The old gardeners who use the plots next to mine look askance at the small plot of nettles growing purposefully under the blackcurrant bushes, for which they are said to be a companion plant. Certainly my bushes are high yielders, neither are they stolen by blackbirds, who tend to jump from the ground to get the currants!. They can't do this through the mass of nettles, but come harvesting time, I just cut the nettles and either leave them to rot in situ or put them on the compost heap, and pick in comfort.

Nettle are in leaf early in the year, and attract specific aphids to them, which helps the ladybird population to increase to battalion strength, ready to combat other aphids on later unwilling hosts like beans and roses. They are also food for the black hairy caterpillars of the peacock butterfly, which is another good reason for having them growing.

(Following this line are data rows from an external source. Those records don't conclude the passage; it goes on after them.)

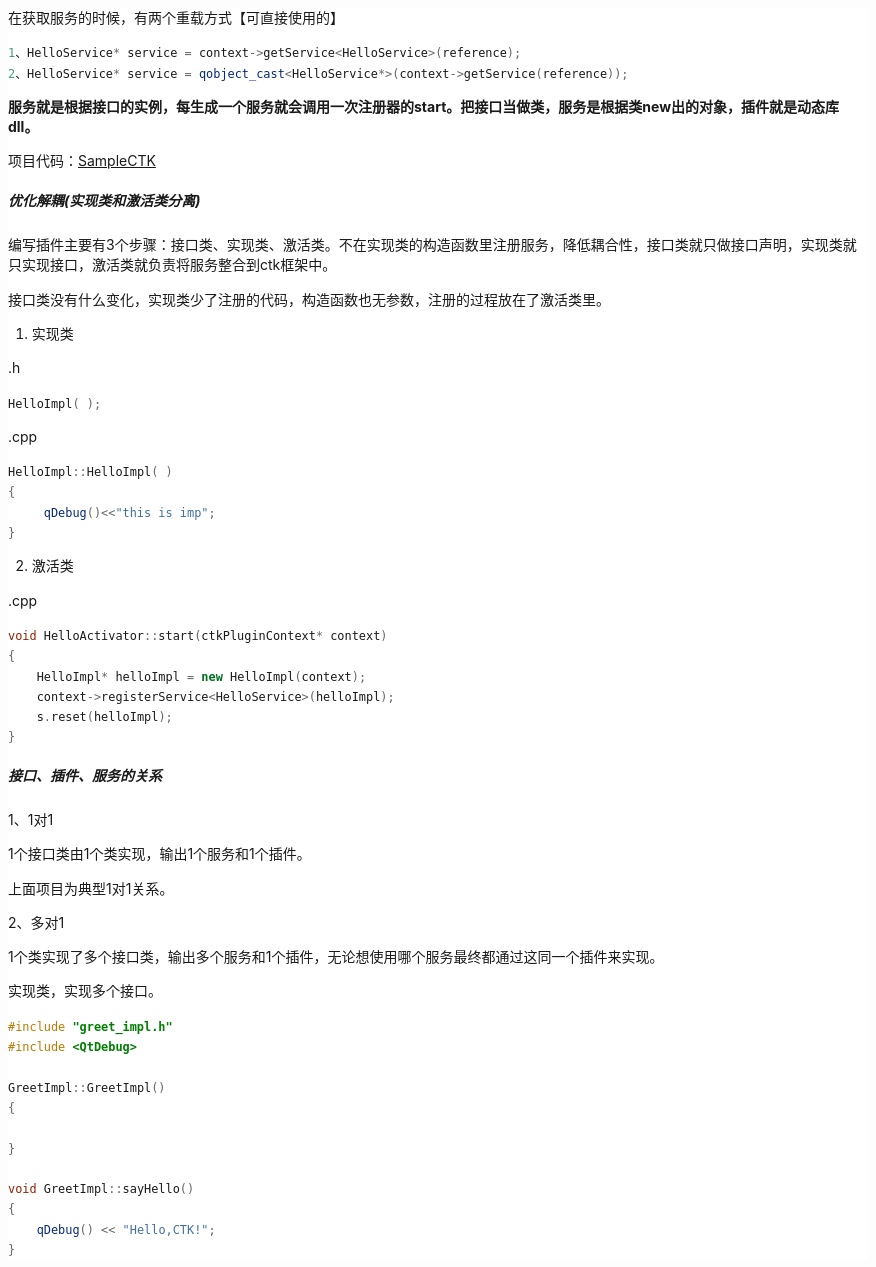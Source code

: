 在获取服务的时候，有两个重载方式【可直接使用的】

```C++
1、HelloService* service = context->getService<HelloService>(reference);
2、HelloService* service = qobject_cast<HelloService*>(context->getService(reference));
```

**服务就是根据接口的实例，每生成一个服务就会调用一次注册器的start。把接口当做类，服务是根据类new出的对象，插件就是动态库dll。**

项目代码：[SampleCTK](https://github.com/myhhub/CTK-project/tree/main/SampleCTK)

##### **优化解耦(实现类和激活类分离)**

编写插件主要有3个步骤：接口类、实现类、激活类。不在实现类的构造函数里注册服务，降低耦合性，接口类就只做接口声明，实现类就只实现接口，激活类就负责将服务整合到ctk框架中。

接口类没有什么变化，实现类少了注册的代码，构造函数也无参数，注册的过程放在了激活类里。

1. 实现类

.h

```C++
HelloImpl( );
```

.cpp

```C++
HelloImpl::HelloImpl( )
{
     qDebug()<<"this is imp";
}
```

2. 激活类

.cpp

```C++
void HelloActivator::start(ctkPluginContext* context)
{
    HelloImpl* helloImpl = new HelloImpl(context);
    context->registerService<HelloService>(helloImpl);
    s.reset(helloImpl);
}
```

##### 接口、插件、服务的关系

1、1对1

1个接口类由1个类实现，输出1个服务和1个插件。

上面项目为典型1对1关系。

2、多对1

1个类实现了多个接口类，输出多个服务和1个插件，无论想使用哪个服务最终都通过这同一个插件来实现。

实现类，实现多个接口。

```C++
#include "greet_impl.h"
#include <QtDebug>

GreetImpl::GreetImpl()
{

}

void GreetImpl::sayHello()
{
    qDebug() << "Hello,CTK!";
}

```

Nettles were once used for making fibres using the same method which is used to produce linen from flax, and in the fairy story in which a princess has to make nettle shirts for her enchanted brothers, it is this fibre which is being referred to and not the leaves!! Some attempts in the past to grow nettles on a large scale have been successful, but the crop requires a high nitrogen input as from manure etc, and some attempts met with abject failure.

Nettles are a commercial source of chlorophyll.

Containing many useful vitamins, minerals and other substances, the nettle is probably best known for its use as the first available green vegetable of the year - eaten for centuries as a tonic and blood purifier. The young leaves can be dried and used as a tea all year round, or added to soups and stews if you want to feed it to those reluctant to eat nettles.

Most herbivorous animals will eat nettles which have been cut and wilted, but my goats used to eat them as they stood, sting and all, whilst I looked on and winced for them. These same animals used to eat thistles too, albeit *very* carefully!